The 52-year-old is intimately familiar with the market, both as coach and nowadays mentor for various players.
"As much as competition for franchise contracts is reasonably high, it's also surprisingly easy to fall into a comfort zone. I don't think one should be overly concerned about the number of players that move yearly. If you go for the right reasons and you use the system well, it's a good thing."
Nosworthy cites the example of former Proteas all-rounder Justin Kemp, who arguably took too long to make his decisive move from Eastern Province to Northerns in 2003.
"I might be a bit biased because I was involved in that, but Justin was an interesting example. He did make his international debut while still in Port Elizabeth, but his career only really ignited once he moved to Centurion," he said.
"He was fiercely loyal to the region as a Queens College and EP stalwart and there's nothing wrong with that. Yet if he made the move earlier, could he have perhaps played even more international cricket? I know my answer."
Tony de Zorzi's move from the Titans to the Cobras is an appropriate current example.
The 24-year-old left-hander has become one of South Africa's more accomplished young batsmen in a competitive and successful environment at SuperSport Park.
There would've been more than enough reason to stick around.
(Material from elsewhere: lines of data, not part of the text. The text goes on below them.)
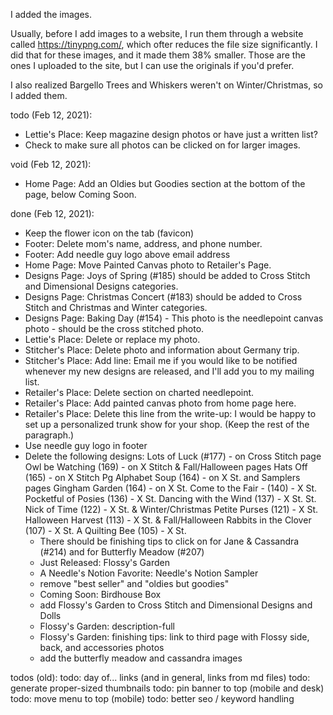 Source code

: 




I added the images.

Usually, before I add images to a website, I run them through a website called https://tinypng.com/, which ofter reduces the file size significantly. I did that for these images, and it made them 38% smaller. Those are the ones I uploaded to the site, but I can use the originals if you'd prefer.

I also realized Bargello Trees and Whiskers weren't on Winter/Christmas, so I added them.




todo (Feb 12, 2021):
- Lettie's Place: Keep magazine design photos or have just a written list?
- Check to make sure all photos can be clicked on for larger images.

void (Feb 12, 2021):
- Home Page: Add an Oldies but Goodies section at the bottom of the page, below Coming Soon.

done (Feb 12, 2021):
- Keep the flower icon on the tab (favicon)
- Footer: Delete mom's name, address, and phone number.
- Footer: Add needle guy logo above email address
- Home Page: Move Painted Canvas photo to Retailer's Page.
- Designs Page: Joys of Spring (#185) should be added to Cross Stitch and Dimensional Designs categories.
- Designs Page: Christmas Concert (#183) should be added to Cross Stitch and Christmas and Winter categories.
- Designs Page: Baking Day (#154) - This photo is the needlepoint canvas photo - should be the cross stitched photo.
- Lettie's Place: Delete or replace my photo.
- Stitcher's Place: Delete photo and information about Germany trip.
- Stitcher's Place: Add line: Email me if you would like to be notified whenever my new designs are released, and I'll add you to my mailing list.
- Retailer's Place: Delete section on charted needlepoint.
- Retailer's Place: Add painted canvas photo from home page here.
- Retailer's Place: Delete this line from the write-up: I would be happy to set up a personalized trunk show for your shop. (Keep the rest of the paragraph.)
- Use needle guy logo in footer
- Delete the following designs:
  Lots of Luck (#177) - on Cross Stitch page
  Owl be Watching (169) - on X Stitch & Fall/Halloween pages
  Hats Off (165) - on X Stitch Pg
  Alphabet Soup (164) - on X St. and Samplers pages
  Gingham Garden (164) - on X St.
  Come to the Fair - (140) - X St.
  Pocketful of Posies (136) - X St.
  Dancing with the Wind (137) - X St.
  St. Nick of Time (122) - X St. & Winter/Christmas
  Petite Purses (121) - X St.
  Halloween Harvest (113) - X St. & Fall/Halloween
  Rabbits in the Clover (107) - X St.
  A Quilting Bee (105) - X St.
  - There should be finishing tips to click on for Jane & Cassandra (#214) and for Butterfly Meadow (#207)
  - Just Released: Flossy's Garden    
  - A Needle's Notion Favorite: Needle's Notion Sampler
  - remove "best seller" and "oldies but goodies"
  - Coming Soon: Birdhouse Box
  - add Flossy's Garden to Cross Stitch and Dimensional Designs and Dolls
  - Flossy's Garden: description-full
  - Flossy's Garden: finishing tips: link to third page with Flossy side, back, and accessories photos
  - add the butterfly meadow and cassandra images


todos (old):
todo: day of... links (and in general, links from md files)
todo: generate proper-sized thumbnails
todo: pin banner to top (mobile and desk)
todo: move menu to top (mobile)
todo: better seo / keyword handling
Yet he's swopped that familiarity for the demands of competing at what is now the hotbed for SA's promising batsmen - Janneman Malan, Jono Bird, Zubayr Hamza and Kyle Verreynne.
"A fresh environment is in many cases a good thing. And given that it's not necessarily that difficult to move if you've developed a pedigree for yourself, players should do it if it's for the right reasons," said Nosworthy.
But there can't be denying that some players over the years have jumped from ship to ship without improving meaningfully in the process.
"Yeah, some departures are all about an agent making a quick buck. There are a lot of very good agents in South African cricket, but a few who really just want to pocket. That's no good for the players or the system in general."